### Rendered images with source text
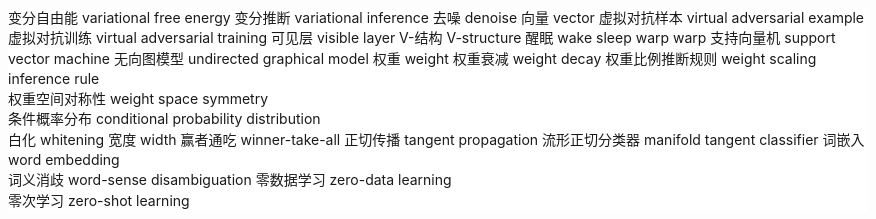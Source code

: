 变分自由能 variational free energy 
变分推断 variational inference 
去噪 denoise 
向量 vector 
虚拟对抗样本 virtual adversarial example 
虚拟对抗训练 virtual adversarial training 
可见层 visible layer 
V-结构 V-structure 
醒眠 wake sleep 
warp warp 
支持向量机 support vector machine 
无向图模型 undirected graphical model 
权重 weight 
权重衰减 weight decay 
权重比例推断规则 weight scaling inference rule  
权重空间对称性 weight space symmetry  
条件概率分布 conditional probability distribution  
白化 whitening 
宽度 width 
赢者通吃 winner-take-all 
正切传播 tangent propagation 
流形正切分类器 manifold tangent classifier 
词嵌入 word embedding  
词义消歧 word-sense disambiguation 
零数据学习 zero-data learning  
零次学习 zero-shot learning 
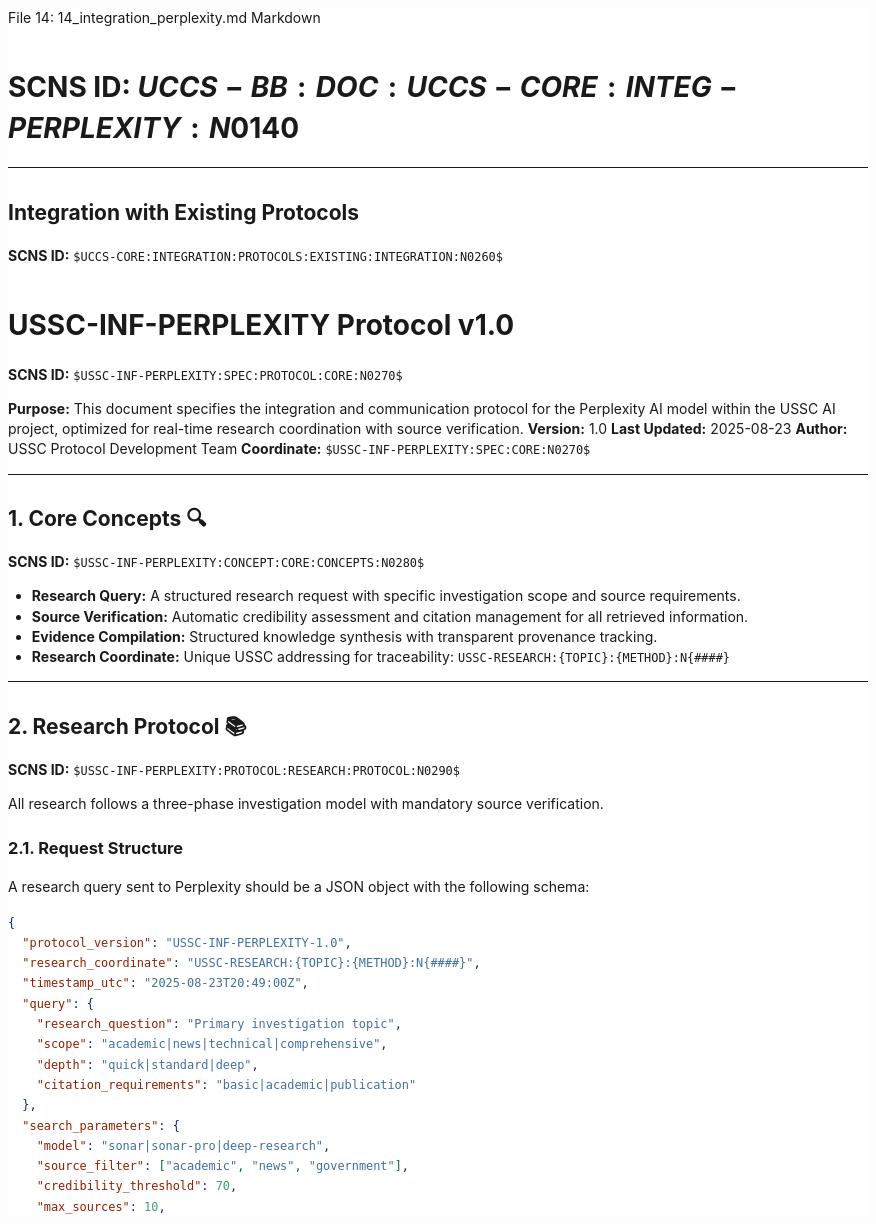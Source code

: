 File 14: 14_integration_perplexity.md
Markdown

# SCNS ID: $UCCS-BB:DOC:UCCS-CORE:INTEG-PERPLEXITY:N0140$

---

## Integration with Existing Protocols

**SCNS ID:** `$UCCS-CORE:INTEGRATION:PROTOCOLS:EXISTING:INTEGRATION:N0260$`

# USSC-INF-PERPLEXITY Protocol v1.0

**SCNS ID:** `$USSC-INF-PERPLEXITY:SPEC:PROTOCOL:CORE:N0270$`

**Purpose:** This document specifies the integration and communication protocol for the Perplexity AI model within the USSC AI project, optimized for real-time research coordination with source verification.
**Version:** 1.0
**Last Updated:** 2025-08-23
**Author:** USSC Protocol Development Team
**Coordinate:** `$USSC-INF-PERPLEXITY:SPEC:CORE:N0270$`

-----

## 1. Core Concepts 🔍

**SCNS ID:** `$USSC-INF-PERPLEXITY:CONCEPT:CORE:CONCEPTS:N0280$`

  - **Research Query:** A structured research request with specific investigation scope and source requirements.
  - **Source Verification:** Automatic credibility assessment and citation management for all retrieved information.
  - **Evidence Compilation:** Structured knowledge synthesis with transparent provenance tracking.
  - **Research Coordinate:** Unique USSC addressing for traceability: `USSC-RESEARCH:{TOPIC}:{METHOD}:N{####}`

-----

## 2. Research Protocol 📚

**SCNS ID:** `$USSC-INF-PERPLEXITY:PROTOCOL:RESEARCH:PROTOCOL:N0290$`

All research follows a three-phase investigation model with mandatory source verification.

### 2.1. Request Structure

A research query sent to Perplexity should be a JSON object with the following schema:
```json
{
  "protocol_version": "USSC-INF-PERPLEXITY-1.0",
  "research_coordinate": "USSC-RESEARCH:{TOPIC}:{METHOD}:N{####}",
  "timestamp_utc": "2025-08-23T20:49:00Z",
  "query": {
    "research_question": "Primary investigation topic",
    "scope": "academic|news|technical|comprehensive",
    "depth": "quick|standard|deep",
    "citation_requirements": "basic|academic|publication"
  },
  "search_parameters": {
    "model": "sonar|sonar-pro|deep-research",
    "source_filter": ["academic", "news", "government"],
    "credibility_threshold": 70,
    "max_sources": 10,
```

### ASSIGNMENT
Considering only the data above, return the lines in which "vector" occurs.

### RESULT BELOW
向量 vector 
支持向量机 support vector machine 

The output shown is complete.